The Effects of Morphology on Copper as a Carbon Dioxide Reduction Catalyst

Writer: Timothy Goetjen

Date: Spring 2016

Citation: Goetjen, T. A., Calvinho, K. U. D., Laursen, A.B., & Dismukes, G. C. (2016). The Effects of Morphology on Copper as a Carbon Dioxide Reduction Catalyst. Rutgers Research Review, 1(1).

My name is Timothy Goetjen, a member of the Class of 2017 in the School of Arts and Sciences Honors Program. I am double majoring in Chemistry and Computer Science, and plan to continue my education upon graduation with a graduate program in Chemistry. I also hope to continue research in renewable energy, contributing advancing the field towards a brighter future. I started with my research in the Fall 2015 semester as an Aresty Research Assistant and am pursuing summer opportunities allowing me to continue this work.

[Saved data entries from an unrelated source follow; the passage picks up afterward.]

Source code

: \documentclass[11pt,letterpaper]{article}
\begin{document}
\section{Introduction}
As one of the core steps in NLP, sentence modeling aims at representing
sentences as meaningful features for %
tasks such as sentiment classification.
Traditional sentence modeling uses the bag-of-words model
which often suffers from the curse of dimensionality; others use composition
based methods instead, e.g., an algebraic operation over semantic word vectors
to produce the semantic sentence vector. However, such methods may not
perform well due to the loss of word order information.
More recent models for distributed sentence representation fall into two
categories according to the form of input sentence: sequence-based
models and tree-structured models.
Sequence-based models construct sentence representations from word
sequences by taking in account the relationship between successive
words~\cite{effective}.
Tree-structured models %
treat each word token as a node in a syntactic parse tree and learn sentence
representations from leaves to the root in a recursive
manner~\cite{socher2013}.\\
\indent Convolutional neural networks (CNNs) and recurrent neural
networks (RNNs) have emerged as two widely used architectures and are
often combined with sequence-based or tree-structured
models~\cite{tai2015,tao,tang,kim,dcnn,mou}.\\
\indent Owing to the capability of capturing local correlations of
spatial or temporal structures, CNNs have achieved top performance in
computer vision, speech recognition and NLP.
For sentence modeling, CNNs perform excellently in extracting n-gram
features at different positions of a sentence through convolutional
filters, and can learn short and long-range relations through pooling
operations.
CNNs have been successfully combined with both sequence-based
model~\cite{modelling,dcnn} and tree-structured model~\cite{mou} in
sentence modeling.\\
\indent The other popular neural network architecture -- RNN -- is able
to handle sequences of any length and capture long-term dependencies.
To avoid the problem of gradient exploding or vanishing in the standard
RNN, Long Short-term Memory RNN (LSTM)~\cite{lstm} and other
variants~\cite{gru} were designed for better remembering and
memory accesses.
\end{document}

My research is in the Department of Chemistry and Chemical Biology under the direction of Dr. Charles Dismukes and Karin Calvinho. The Dismukes Research Group has two subgroups, one that works on the biological aspects of photosystem II, and another that works with inorganic catalysts (substances that are used to increase the speed of a chemical reaction, but are not consumed) modeled after their biological counterparts. My research (in the inorganic chemistry group) specifically deals with the carbon dioxide reduction reaction on transition metal catalysts when a voltage is applied to an electrode containing that catalyst which leads to storable hydrocarbon products that can be saved for future use.

The usage of energy from renewable sources in power plants fluctuates on an hourly basis. When wind or solar power plants are producing more energy than is necessary for the grid, having a way to store the excess energy becomes key to increase efficiency and prevent instability of the electrical grid (Lemmon, 2015).

Utilizing carbon dioxide as the substrate, an electrolysis reduction reaction on a catalyst can produce hydrocarbons, which can be stored for later use as fuels. Using the excess energy from renewable energy sources to perform carbon dioxide reduction on a transition metal derived catalyst will not only synthesize hydrocarbons and thus provide a stable way of storing the energy, but also reduce dependency on fossil fuels and sequester carbon dioxide, one of the greenhouse gases. The question remains: can we find a cost effective, sustainable catalyst that will provide us the ability to reduce carbon dioxide to hydrocarbons and store them for later use?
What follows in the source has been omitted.